■ Directions for this task: Please reproduce the entries exactly, skipping each picture.

Input Block Start

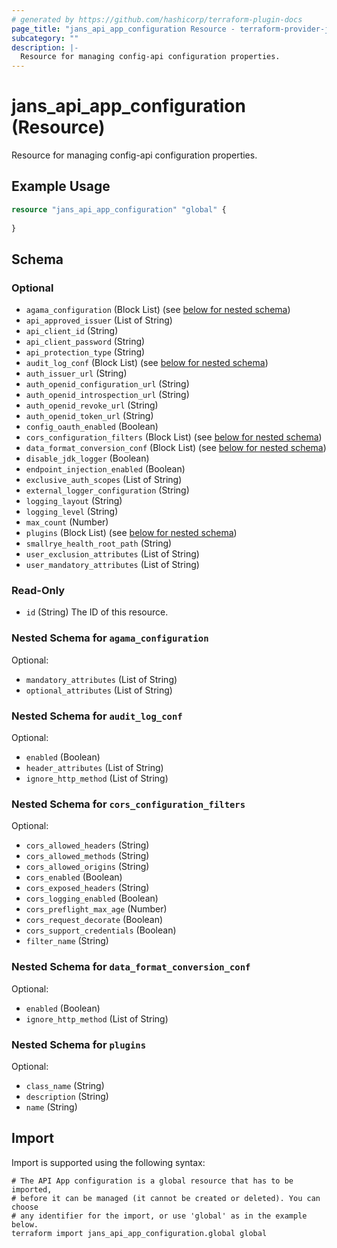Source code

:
 ```yaml
---
# generated by https://github.com/hashicorp/terraform-plugin-docs
page_title: "jans_api_app_configuration Resource - terraform-provider-jans"
subcategory: ""
description: |-
  Resource for managing config-api configuration properties.
---
```


# jans_api_app_configuration (Resource)

Resource for managing config-api configuration properties.

## Example Usage

```terraform
resource "jans_api_app_configuration" "global" {
  
}
```

<!-- schema generated by tfplugindocs -->
## Schema

### Optional

- `agama_configuration` (Block List) (see [below for nested schema](#nestedblock--agama_configuration))
- `api_approved_issuer` (List of String)
- `api_client_id` (String)
- `api_client_password` (String)
- `api_protection_type` (String)
- `audit_log_conf` (Block List) (see [below for nested schema](#nestedblock--audit_log_conf))
- `auth_issuer_url` (String)
- `auth_openid_configuration_url` (String)
- `auth_openid_introspection_url` (String)
- `auth_openid_revoke_url` (String)
- `auth_openid_token_url` (String)
- `config_oauth_enabled` (Boolean)
- `cors_configuration_filters` (Block List) (see [below for nested schema](#nestedblock--cors_configuration_filters))
- `data_format_conversion_conf` (Block List) (see [below for nested schema](#nestedblock--data_format_conversion_conf))
- `disable_jdk_logger` (Boolean)
- `endpoint_injection_enabled` (Boolean)
- `exclusive_auth_scopes` (List of String)
- `external_logger_configuration` (String)
- `logging_layout` (String)
- `logging_level` (String)
- `max_count` (Number)
- `plugins` (Block List) (see [below for nested schema](#nestedblock--plugins))
- `smallrye_health_root_path` (String)
- `user_exclusion_attributes` (List of String)
- `user_mandatory_attributes` (List of String)

### Read-Only

- `id` (String) The ID of this resource.

<a id="nestedblock--agama_configuration"></a>
### Nested Schema for `agama_configuration`

Optional:

- `mandatory_attributes` (List of String)
- `optional_attributes` (List of String)


<a id="nestedblock--audit_log_conf"></a>
### Nested Schema for `audit_log_conf`

Optional:

- `enabled` (Boolean)
- `header_attributes` (List of String)
- `ignore_http_method` (List of String)


<a id="nestedblock--cors_configuration_filters"></a>
### Nested Schema for `cors_configuration_filters`

Optional:

- `cors_allowed_headers` (String)
- `cors_allowed_methods` (String)
- `cors_allowed_origins` (String)
- `cors_enabled` (Boolean)
- `cors_exposed_headers` (String)
- `cors_logging_enabled` (Boolean)
- `cors_preflight_max_age` (Number)
- `cors_request_decorate` (Boolean)
- `cors_support_credentials` (Boolean)
- `filter_name` (String)


<a id="nestedblock--data_format_conversion_conf"></a>
### Nested Schema for `data_format_conversion_conf`

Optional:

- `enabled` (Boolean)
- `ignore_http_method` (List of String)


<a id="nestedblock--plugins"></a>
### Nested Schema for `plugins`

Optional:

- `class_name` (String)
- `description` (String)
- `name` (String)

## Import

Import is supported using the following syntax:

```shell
# The API App configuration is a global resource that has to be imported, 
# before it can be managed (it cannot be created or deleted). You can choose 
# any identifier for the import, or use 'global' as in the example below.
terraform import jans_api_app_configuration.global global
```
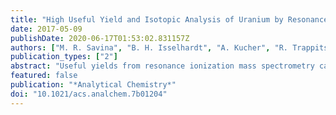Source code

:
 ```yaml
---
title: "High Useful Yield and Isotopic Analysis of Uranium by Resonance Ionization Mass Spectrometry"
date: 2017-05-09
publishDate: 2020-06-17T01:53:02.831157Z
authors: ["M. R. Savina", "B. H. Isselhardt", "A. Kucher", "R. Trappitsch", "B. V. King", "D. Ruddle", "R. Gopal", "I. Hutcheon"]
publication_types: ["2"]
abstract: "Useful yields from resonance ionization mass spectrometry can be extremely high compared to other mass spectrometry techniques, but uranium analysis shows strong matrix effects arising from the tendency of uranium to form strongly bound oxide molecules that do not dissociate appreciably on energetic ion bombardment. We demonstrate a useful yield of 24% for metallic uranium. Modeling the laser ionization and ion transmission processes shows that the high useful yield is attributable to a high ion fraction achieved by resonance ionization. We quantify the reduction of uranium oxide surface layers by Ar<sup>+</sup> and Ga<sup>+</sup> sputtering. The useful yield for uranium atoms from a uranium dioxide matrix is 0.4% and rises to 2% when the surface is in sputter equilibrium with the ion beam. The lower useful yield from the oxide is almost entirely due to uranium oxide molecules reducing the neutral atom content of the sputtered flux. We demonstrate rapid isotopic analysis of solid uranium oxide at a precision of <0.5% relative standard deviation using relatively broadband lasers to mitigate spectroscopic fractionation."
featured: false
publication: "*Analytical Chemistry*"
doi: "10.1021/acs.analchem.7b01204"
---
```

Input Block End

■ Response:
Source code

:
 ```yaml
---
# generated by https://github.com/hashicorp/terraform-plugin-docs
page_title: "jans_api_app_configuration Resource - terraform-provider-jans"
subcategory: ""
description: |-
  Resource for managing config-api configuration properties.
---
```


# jans_api_app_configuration (Resource)

Resource for managing config-api configuration properties.

## Example Usage

```terraform
resource "jans_api_app_configuration" "global" {
  
}
```

<!-- schema generated by tfplugindocs -->
## Schema

### Optional

- `agama_configuration` (Block List) (see [below for nested schema](#nestedblock--agama_configuration))
- `api_approved_issuer` (List of String)
- `api_client_id` (String)
- `api_client_password` (String)
- `api_protection_type` (String)
- `audit_log_conf` (Block List) (see [below for nested schema](#nestedblock--audit_log_conf))
- `auth_issuer_url` (String)
- `auth_openid_configuration_url` (String)
- `auth_openid_introspection_url` (String)
- `auth_openid_revoke_url` (String)
- `auth_openid_token_url` (String)
- `config_oauth_enabled` (Boolean)
- `cors_configuration_filters` (Block List) (see [below for nested schema](#nestedblock--cors_configuration_filters))
- `data_format_conversion_conf` (Block List) (see [below for nested schema](#nestedblock--data_format_conversion_conf))
- `disable_jdk_logger` (Boolean)
- `endpoint_injection_enabled` (Boolean)
- `exclusive_auth_scopes` (List of String)
- `external_logger_configuration` (String)
- `logging_layout` (String)
- `logging_level` (String)
- `max_count` (Number)
- `plugins` (Block List) (see [below for nested schema](#nestedblock--plugins))
- `smallrye_health_root_path` (String)
- `user_exclusion_attributes` (List of String)
- `user_mandatory_attributes` (List of String)

### Read-Only

- `id` (String) The ID of this resource.

<a id="nestedblock--agama_configuration"></a>
### Nested Schema for `agama_configuration`

Optional:

- `mandatory_attributes` (List of String)
- `optional_attributes` (List of String)


<a id="nestedblock--audit_log_conf"></a>
### Nested Schema for `audit_log_conf`

Optional:

- `enabled` (Boolean)
- `header_attributes` (List of String)
- `ignore_http_method` (List of String)


<a id="nestedblock--cors_configuration_filters"></a>
### Nested Schema for `cors_configuration_filters`

Optional:

- `cors_allowed_headers` (String)
- `cors_allowed_methods` (String)
- `cors_allowed_origins` (String)
- `cors_enabled` (Boolean)
- `cors_exposed_headers` (String)
- `cors_logging_enabled` (Boolean)
- `cors_preflight_max_age` (Number)
- `cors_request_decorate` (Boolean)
- `cors_support_credentials` (Boolean)
- `filter_name` (String)


<a id="nestedblock--data_format_conversion_conf"></a>
### Nested Schema for `data_format_conversion_conf`

Optional:

- `enabled` (Boolean)
- `ignore_http_method` (List of String)


<a id="nestedblock--plugins"></a>
### Nested Schema for `plugins`

Optional:

- `class_name` (String)
- `description` (String)
- `name` (String)

## Import

Import is supported using the following syntax:

```shell
# The API App configuration is a global resource that has to be imported, 
# before it can be managed (it cannot be created or deleted). You can choose 
# any identifier for the import, or use 'global' as in the example below.
terraform import jans_api_app_configuration.global global
```
Source code

:
 ```yaml
---
title: "High Useful Yield and Isotopic Analysis of Uranium by Resonance Ionization Mass Spectrometry"
date: 2017-05-09
publishDate: 2020-06-17T01:53:02.831157Z
authors: ["M. R. Savina", "B. H. Isselhardt", "A. Kucher", "R. Trappitsch", "B. V. King", "D. Ruddle", "R. Gopal", "I. Hutcheon"]
publication_types: ["2"]
abstract: "Useful yields from resonance ionization mass spectrometry can be extremely high compared to other mass spectrometry techniques, but uranium analysis shows strong matrix effects arising from the tendency of uranium to form strongly bound oxide molecules that do not dissociate appreciably on energetic ion bombardment. We demonstrate a useful yield of 24% for metallic uranium. Modeling the laser ionization and ion transmission processes shows that the high useful yield is attributable to a high ion fraction achieved by resonance ionization. We quantify the reduction of uranium oxide surface layers by Ar<sup>+</sup> and Ga<sup>+</sup> sputtering. The useful yield for uranium atoms from a uranium dioxide matrix is 0.4% and rises to 2% when the surface is in sputter equilibrium with the ion beam. The lower useful yield from the oxide is almost entirely due to uranium oxide molecules reducing the neutral atom content of the sputtered flux. We demonstrate rapid isotopic analysis of solid uranium oxide at a precision of <0.5% relative standard deviation using relatively broadband lasers to mitigate spectroscopic fractionation."
featured: false
publication: "*Analytical Chemistry*"
doi: "10.1021/acs.analchem.7b01204"
---
```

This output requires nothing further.